Wenn frau angesichts dieser realen Situation im Titel behauptet, dass die Inflation angeblich sinke, das aber nicht alle im Portemonnaie merken würden, zeigt sie eklatante Schwächen im Beherrschen der Grundrechnungsarten. Denn auch bei diesem Sinken, selbst wenn es allgemein erfolgen würde, kommt es dann schon darauf an, von wo wohin und auf welche Basiswerte sich das bezieht. Wenn die Inflation von 10 auf 9 Prozent sinkt, ist das unbestreitbar etwas anderes als wenn sie von 1 auf 0 heruntergeht. Umgekehrt ist eine Preissteigerung von einem Franken auf zwei satte 100 Prozent. Von 10 auf 11 allerdings nur 10 Prozent.
Also muss man auch bei dieser Einlassung von Strassheim leider sagen: wenn es aussieht wie eine Ente, watschelt wie eine Ente und quakt wie eine Ente, was könnte das dann wohl sein? Eine Inflationsente.

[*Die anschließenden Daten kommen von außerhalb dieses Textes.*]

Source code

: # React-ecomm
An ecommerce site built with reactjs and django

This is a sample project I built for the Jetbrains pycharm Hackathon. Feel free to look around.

Die unbekümmerte und inkompetente Strassheim stellvertretend für das Niveau des «nationalen Leitmedium» unter «der ausgezeichneten Führungskraft der nächsten Generation».
Besten Dank für die klaren Ausführungen. Mir hat es schon nach den ersten drei Worten im Titel abgelöscht: «Die Inflation sinkt…» – mehr muss man gar nicht lesen um zu wissen, dass der Rest des Tagi-Artikels ebenfalls nur Geschwafel ist. Geht ins gleiche Kapitel wie «der Staat spart», wenn in Tat und Wahrheit einfach das Wachstum der Ausgaben etwas weniger stark steigt als in der Vorperiode.
Statistischer Unfug der Sesselfurzer in Administration und Politik, von den vierten Idioten ohne Ahnung nicht verstanden.
Widerspreche Ihnen mal Frau Bernhard:
so dumm sind weder die einen noch die Andere. Die haben die nicht ganz einfache Aufgabe, die laufenden Schweinereien zu vertuschen oder ’schön zu schreiben›, dafür werden sie bezahlt.
Oder sonst: gefeuert.
Ob wir das abgefeimt, charakterlos, angepasst oder zeitgemäss nennen, da gibt’s Spielraum.